### BRIEF
Copy the data precisely, character for character, and leave out every picture.
Start of INFORMATION GIVEN
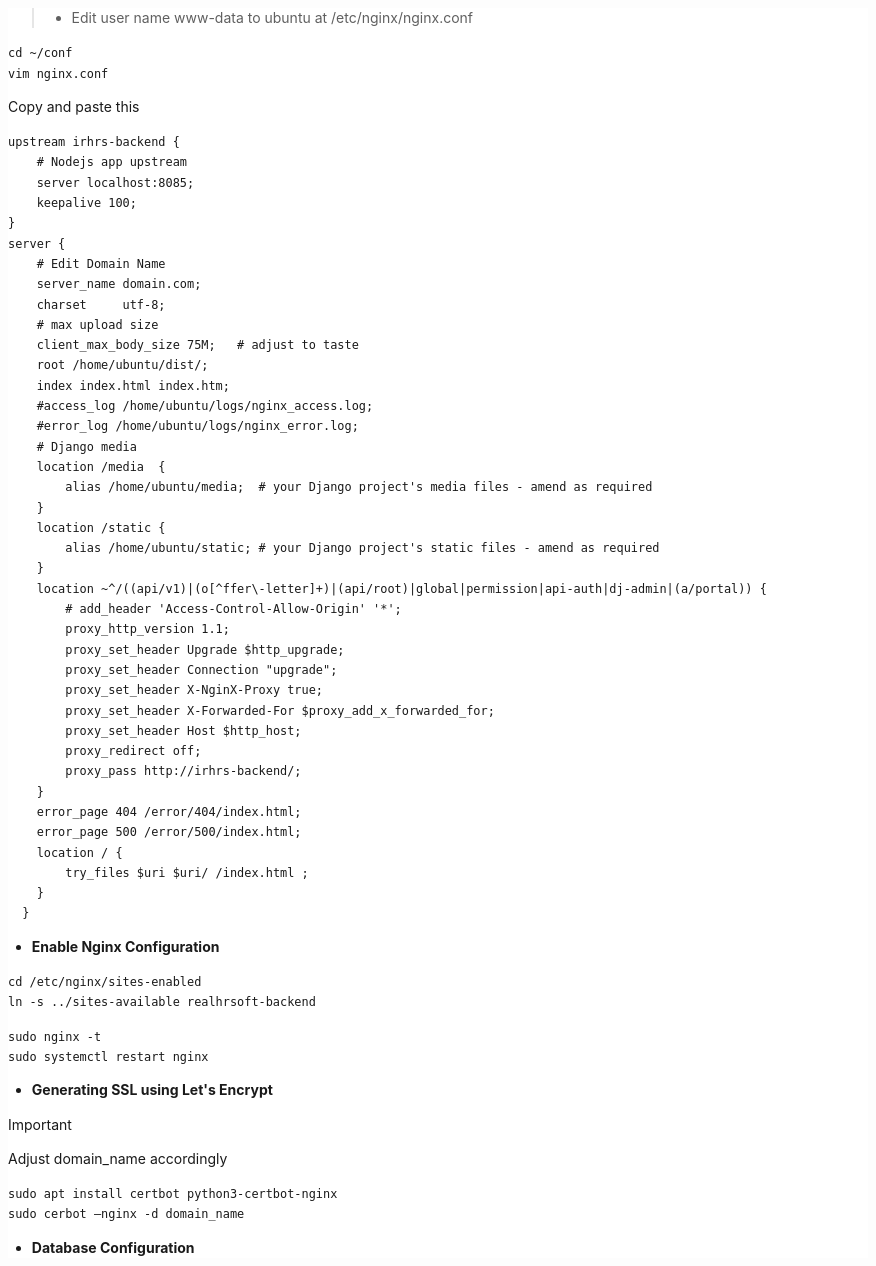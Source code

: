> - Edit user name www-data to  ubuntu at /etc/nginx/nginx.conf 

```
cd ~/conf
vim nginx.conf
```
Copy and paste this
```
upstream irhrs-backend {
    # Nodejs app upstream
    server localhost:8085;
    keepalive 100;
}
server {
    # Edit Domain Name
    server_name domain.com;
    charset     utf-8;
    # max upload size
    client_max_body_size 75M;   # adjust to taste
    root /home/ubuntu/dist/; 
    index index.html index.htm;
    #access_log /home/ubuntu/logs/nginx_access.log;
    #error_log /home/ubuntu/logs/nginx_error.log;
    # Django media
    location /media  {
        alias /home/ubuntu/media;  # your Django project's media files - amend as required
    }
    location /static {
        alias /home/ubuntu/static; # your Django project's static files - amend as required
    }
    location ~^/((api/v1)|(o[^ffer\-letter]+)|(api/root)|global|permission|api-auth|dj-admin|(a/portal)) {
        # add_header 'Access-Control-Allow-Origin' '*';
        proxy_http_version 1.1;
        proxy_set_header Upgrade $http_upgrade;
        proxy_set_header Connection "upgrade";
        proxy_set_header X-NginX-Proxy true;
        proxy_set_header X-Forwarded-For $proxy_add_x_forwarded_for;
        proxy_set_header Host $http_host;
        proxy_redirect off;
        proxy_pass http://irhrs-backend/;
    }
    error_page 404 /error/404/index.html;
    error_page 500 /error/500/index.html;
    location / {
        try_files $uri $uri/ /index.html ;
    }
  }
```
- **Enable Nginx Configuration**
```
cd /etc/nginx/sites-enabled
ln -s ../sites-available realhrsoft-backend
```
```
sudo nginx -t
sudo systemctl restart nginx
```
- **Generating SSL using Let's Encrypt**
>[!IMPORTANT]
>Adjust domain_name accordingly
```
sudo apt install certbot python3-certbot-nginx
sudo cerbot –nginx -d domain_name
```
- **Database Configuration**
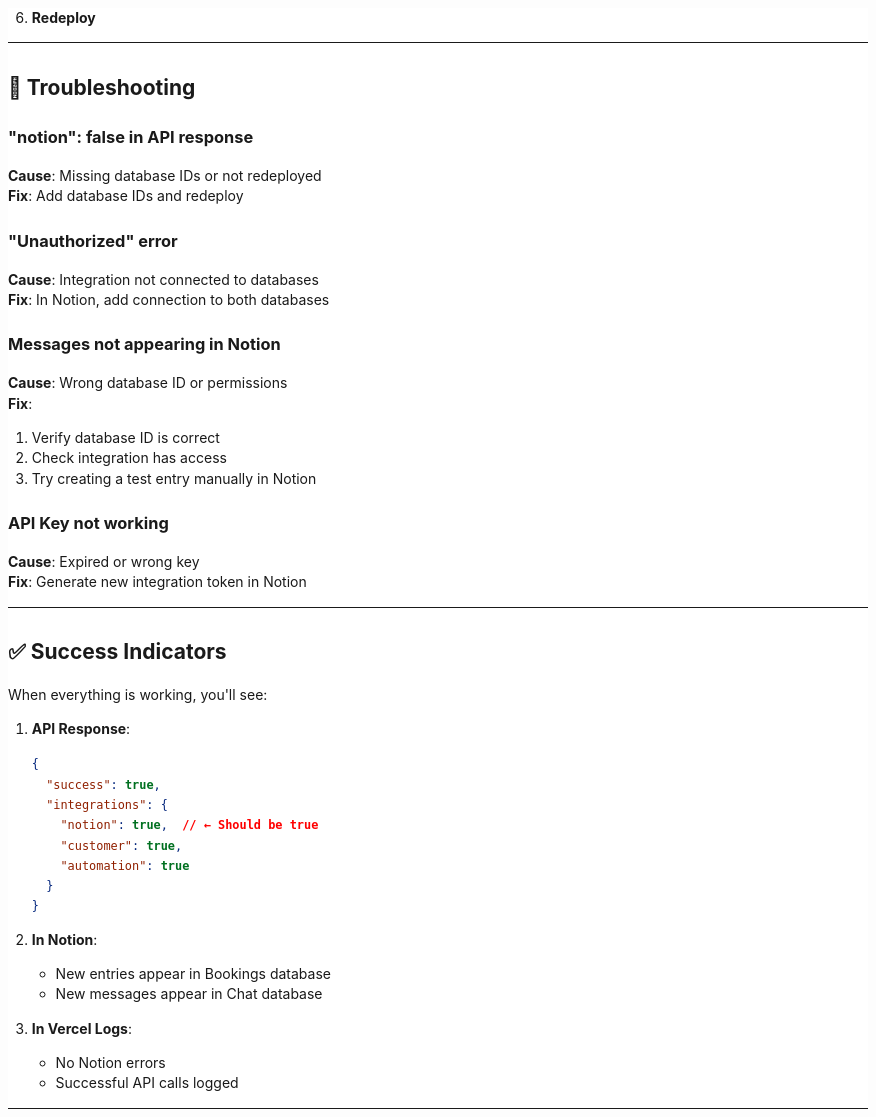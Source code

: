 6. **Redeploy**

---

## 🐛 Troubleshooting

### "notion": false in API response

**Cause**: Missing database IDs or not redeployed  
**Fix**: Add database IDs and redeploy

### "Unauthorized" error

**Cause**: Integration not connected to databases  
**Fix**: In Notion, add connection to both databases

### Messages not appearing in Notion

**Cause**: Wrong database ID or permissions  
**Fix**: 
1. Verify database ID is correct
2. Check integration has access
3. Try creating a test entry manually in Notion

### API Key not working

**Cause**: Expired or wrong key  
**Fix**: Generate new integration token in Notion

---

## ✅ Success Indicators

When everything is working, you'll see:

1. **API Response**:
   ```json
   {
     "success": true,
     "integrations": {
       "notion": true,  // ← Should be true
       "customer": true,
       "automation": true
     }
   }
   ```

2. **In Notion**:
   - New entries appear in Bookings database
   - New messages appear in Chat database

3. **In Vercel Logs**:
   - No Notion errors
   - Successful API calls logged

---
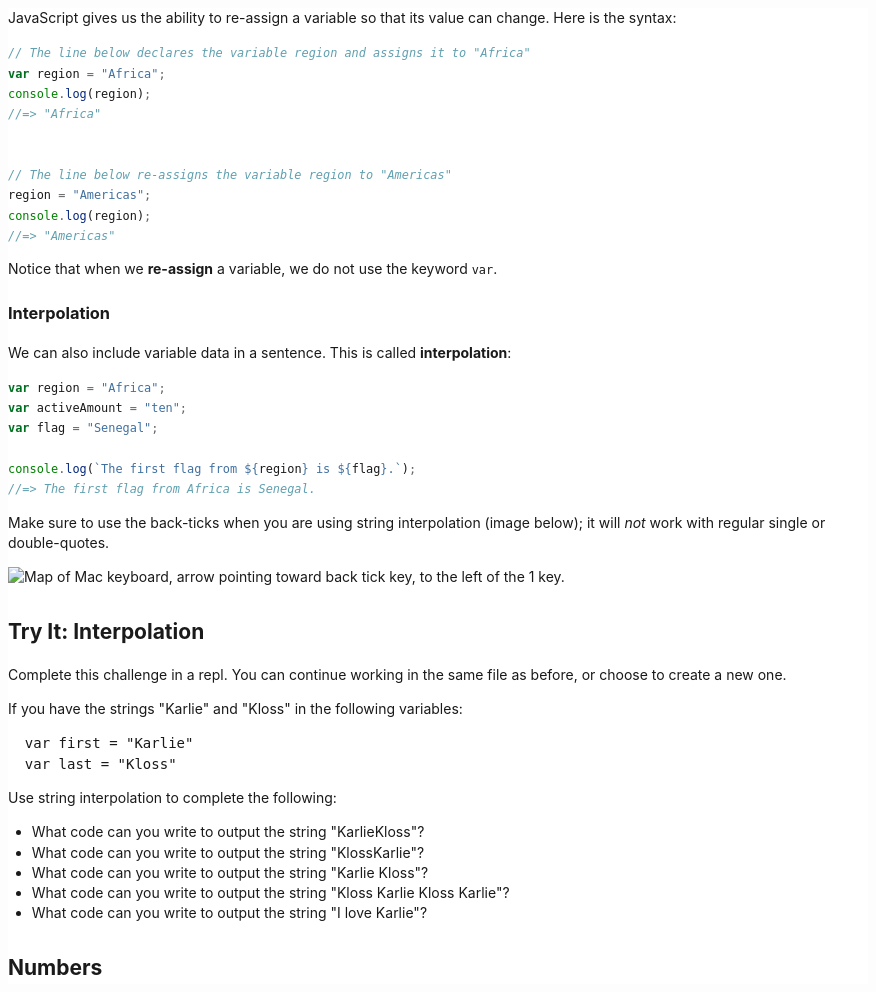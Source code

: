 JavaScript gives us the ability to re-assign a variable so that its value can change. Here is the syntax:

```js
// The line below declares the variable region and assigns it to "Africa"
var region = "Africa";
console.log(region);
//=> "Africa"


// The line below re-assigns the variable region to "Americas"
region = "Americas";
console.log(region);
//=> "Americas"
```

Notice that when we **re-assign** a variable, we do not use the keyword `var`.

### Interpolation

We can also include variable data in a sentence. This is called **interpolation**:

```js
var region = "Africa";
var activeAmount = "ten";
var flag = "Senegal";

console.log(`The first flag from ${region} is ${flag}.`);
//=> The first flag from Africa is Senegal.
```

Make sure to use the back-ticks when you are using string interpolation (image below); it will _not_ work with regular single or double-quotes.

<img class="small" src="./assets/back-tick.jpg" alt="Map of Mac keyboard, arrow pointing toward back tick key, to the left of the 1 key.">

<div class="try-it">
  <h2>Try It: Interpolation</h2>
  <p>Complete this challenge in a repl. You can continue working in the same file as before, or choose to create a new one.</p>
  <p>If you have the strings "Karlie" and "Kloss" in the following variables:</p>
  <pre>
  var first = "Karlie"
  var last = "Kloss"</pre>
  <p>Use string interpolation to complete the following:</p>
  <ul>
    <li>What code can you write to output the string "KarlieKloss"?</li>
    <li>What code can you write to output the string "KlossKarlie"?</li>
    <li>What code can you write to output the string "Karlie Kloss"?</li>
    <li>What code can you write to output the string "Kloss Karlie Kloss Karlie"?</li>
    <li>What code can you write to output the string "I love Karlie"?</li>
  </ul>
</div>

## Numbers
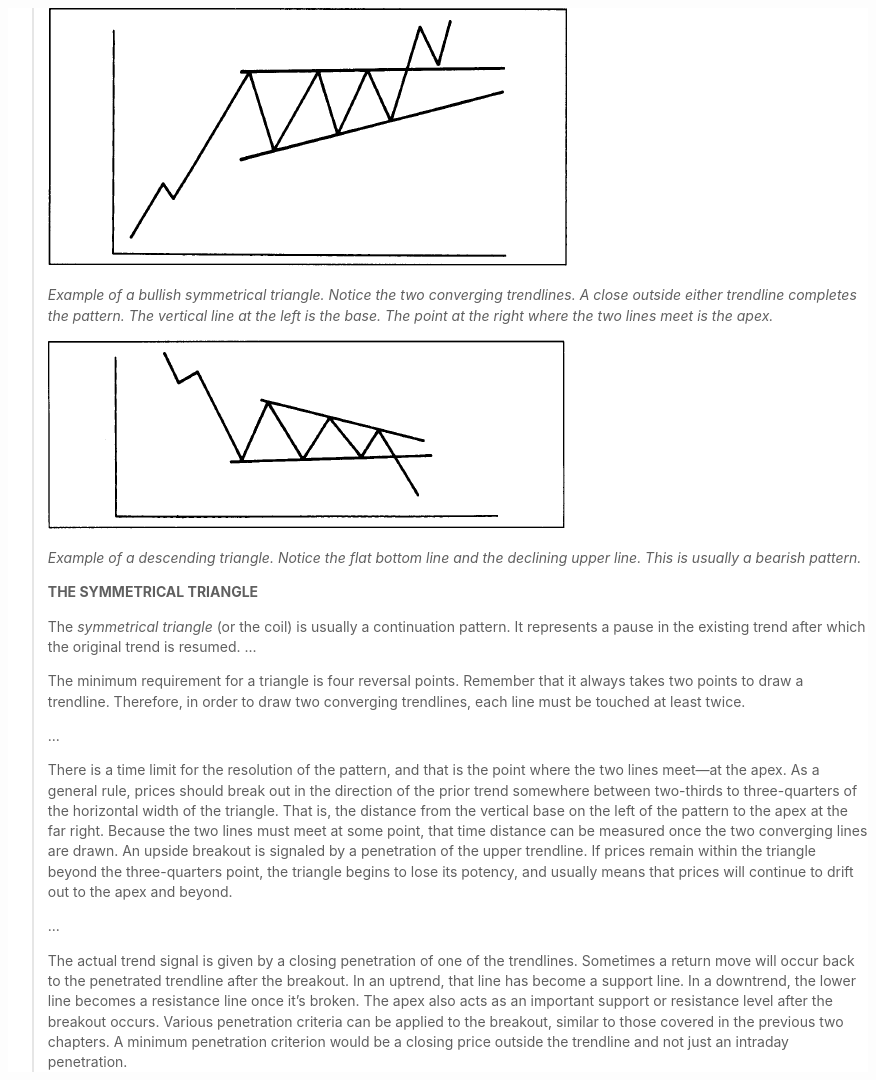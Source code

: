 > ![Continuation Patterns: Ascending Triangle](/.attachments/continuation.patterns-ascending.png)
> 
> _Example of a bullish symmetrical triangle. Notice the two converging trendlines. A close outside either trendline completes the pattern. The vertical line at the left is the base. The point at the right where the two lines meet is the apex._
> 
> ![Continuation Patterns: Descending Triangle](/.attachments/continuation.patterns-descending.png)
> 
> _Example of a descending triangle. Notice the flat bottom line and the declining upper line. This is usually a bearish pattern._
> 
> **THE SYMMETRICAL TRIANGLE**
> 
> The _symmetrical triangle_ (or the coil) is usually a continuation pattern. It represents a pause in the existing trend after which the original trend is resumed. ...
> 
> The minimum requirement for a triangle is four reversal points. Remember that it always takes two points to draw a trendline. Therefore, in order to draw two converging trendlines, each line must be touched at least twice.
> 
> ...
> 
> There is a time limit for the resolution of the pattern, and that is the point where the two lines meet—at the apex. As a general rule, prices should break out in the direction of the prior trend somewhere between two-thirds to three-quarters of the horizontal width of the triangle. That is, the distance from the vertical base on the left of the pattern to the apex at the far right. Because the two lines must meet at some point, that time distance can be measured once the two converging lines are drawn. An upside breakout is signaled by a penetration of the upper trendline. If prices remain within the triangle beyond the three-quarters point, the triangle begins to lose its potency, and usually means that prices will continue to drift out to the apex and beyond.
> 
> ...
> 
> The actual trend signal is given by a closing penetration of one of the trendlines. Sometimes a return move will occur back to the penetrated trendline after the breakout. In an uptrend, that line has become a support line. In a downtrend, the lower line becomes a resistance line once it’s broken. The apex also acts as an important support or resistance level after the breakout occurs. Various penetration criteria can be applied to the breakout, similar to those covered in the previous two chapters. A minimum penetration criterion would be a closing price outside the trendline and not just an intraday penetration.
End of INFORMATION GIVEN
### RESPONSE AREA
Source code

:> - Edit user name www-data to  ubuntu at /etc/nginx/nginx.conf 

```
cd ~/conf
vim nginx.conf
```
Copy and paste this
```
upstream irhrs-backend {
    # Nodejs app upstream
    server localhost:8085;
    keepalive 100;
}
server {
    # Edit Domain Name
    server_name domain.com;
    charset     utf-8;
    # max upload size
    client_max_body_size 75M;   # adjust to taste
    root /home/ubuntu/dist/; 
    index index.html index.htm;
    #access_log /home/ubuntu/logs/nginx_access.log;
    #error_log /home/ubuntu/logs/nginx_error.log;
    # Django media
    location /media  {
        alias /home/ubuntu/media;  # your Django project's media files - amend as required
    }
    location /static {
        alias /home/ubuntu/static; # your Django project's static files - amend as required
    }
    location ~^/((api/v1)|(o[^ffer\-letter]+)|(api/root)|global|permission|api-auth|dj-admin|(a/portal)) {
        # add_header 'Access-Control-Allow-Origin' '*';
        proxy_http_version 1.1;
        proxy_set_header Upgrade $http_upgrade;
        proxy_set_header Connection "upgrade";
        proxy_set_header X-NginX-Proxy true;
        proxy_set_header X-Forwarded-For $proxy_add_x_forwarded_for;
        proxy_set_header Host $http_host;
        proxy_redirect off;
        proxy_pass http://irhrs-backend/;
    }
    error_page 404 /error/404/index.html;
    error_page 500 /error/500/index.html;
    location / {
        try_files $uri $uri/ /index.html ;
    }
  }
```
- **Enable Nginx Configuration**
```
cd /etc/nginx/sites-enabled
ln -s ../sites-available realhrsoft-backend
```
```
sudo nginx -t
sudo systemctl restart nginx
```
- **Generating SSL using Let's Encrypt**
>[!IMPORTANT]
>Adjust domain_name accordingly
```
sudo apt install certbot python3-certbot-nginx
sudo cerbot –nginx -d domain_name
```
- **Database Configuration**
Source code

: 6. **Redeploy**

---

## 🐛 Troubleshooting

### "notion": false in API response

**Cause**: Missing database IDs or not redeployed  
**Fix**: Add database IDs and redeploy

### "Unauthorized" error

**Cause**: Integration not connected to databases  
**Fix**: In Notion, add connection to both databases

### Messages not appearing in Notion

**Cause**: Wrong database ID or permissions  
**Fix**: 
1. Verify database ID is correct
2. Check integration has access
3. Try creating a test entry manually in Notion

### API Key not working

**Cause**: Expired or wrong key  
**Fix**: Generate new integration token in Notion

---

## ✅ Success Indicators

When everything is working, you'll see:

1. **API Response**:
   ```json
   {
     "success": true,
     "integrations": {
       "notion": true,  // ← Should be true
       "customer": true,
       "automation": true
     }
   }
   ```

2. **In Notion**:
   - New entries appear in Bookings database
   - New messages appear in Chat database

3. **In Vercel Logs**:
   - No Notion errors
   - Successful API calls logged

---
Source code

: JavaScript gives us the ability to re-assign a variable so that its value can change. Here is the syntax:

```js
// The line below declares the variable region and assigns it to "Africa"
var region = "Africa";
console.log(region);
//=> "Africa"


// The line below re-assigns the variable region to "Americas"
region = "Americas";
console.log(region);
//=> "Americas"
```

Notice that when we **re-assign** a variable, we do not use the keyword `var`.

### Interpolation

We can also include variable data in a sentence. This is called **interpolation**:

```js
var region = "Africa";
var activeAmount = "ten";
var flag = "Senegal";

console.log(`The first flag from ${region} is ${flag}.`);
//=> The first flag from Africa is Senegal.
```

Make sure to use the back-ticks when you are using string interpolation (image below); it will _not_ work with regular single or double-quotes.

<img class="small" src="./assets/back-tick.jpg" alt="Map of Mac keyboard, arrow pointing toward back tick key, to the left of the 1 key.">

<div class="try-it">
  <h2>Try It: Interpolation</h2>
  <p>Complete this challenge in a repl. You can continue working in the same file as before, or choose to create a new one.</p>
  <p>If you have the strings "Karlie" and "Kloss" in the following variables:</p>
  <pre>
  var first = "Karlie"
  var last = "Kloss"</pre>
  <p>Use string interpolation to complete the following:</p>
  <ul>
    <li>What code can you write to output the string "KarlieKloss"?</li>
    <li>What code can you write to output the string "KlossKarlie"?</li>
    <li>What code can you write to output the string "Karlie Kloss"?</li>
    <li>What code can you write to output the string "Kloss Karlie Kloss Karlie"?</li>
    <li>What code can you write to output the string "I love Karlie"?</li>
  </ul>
</div>

## Numbers
Source code

: > ![Continuation Patterns: Ascending Triangle](/.attachments/continuation.patterns-ascending.png)
> 
> _Example of a bullish symmetrical triangle. Notice the two converging trendlines. A close outside either trendline completes the pattern. The vertical line at the left is the base. The point at the right where the two lines meet is the apex._
> 
> ![Continuation Patterns: Descending Triangle](/.attachments/continuation.patterns-descending.png)
> 
> _Example of a descending triangle. Notice the flat bottom line and the declining upper line. This is usually a bearish pattern._
> 
> **THE SYMMETRICAL TRIANGLE**
> 
> The _symmetrical triangle_ (or the coil) is usually a continuation pattern. It represents a pause in the existing trend after which the original trend is resumed. ...
> 
> The minimum requirement for a triangle is four reversal points. Remember that it always takes two points to draw a trendline. Therefore, in order to draw two converging trendlines, each line must be touched at least twice.
> 
> ...
> 
> There is a time limit for the resolution of the pattern, and that is the point where the two lines meet—at the apex. As a general rule, prices should break out in the direction of the prior trend somewhere between two-thirds to three-quarters of the horizontal width of the triangle. That is, the distance from the vertical base on the left of the pattern to the apex at the far right. Because the two lines must meet at some point, that time distance can be measured once the two converging lines are drawn. An upside breakout is signaled by a penetration of the upper trendline. If prices remain within the triangle beyond the three-quarters point, the triangle begins to lose its potency, and usually means that prices will continue to drift out to the apex and beyond.
> 
> ...
> 
> The actual trend signal is given by a closing penetration of one of the trendlines. Sometimes a return move will occur back to the penetrated trendline after the breakout. In an uptrend, that line has become a support line. In a downtrend, the lower line becomes a resistance line once it’s broken. The apex also acts as an important support or resistance level after the breakout occurs. Various penetration criteria can be applied to the breakout, similar to those covered in the previous two chapters. A minimum penetration criterion would be a closing price outside the trendline and not just an intraday penetration.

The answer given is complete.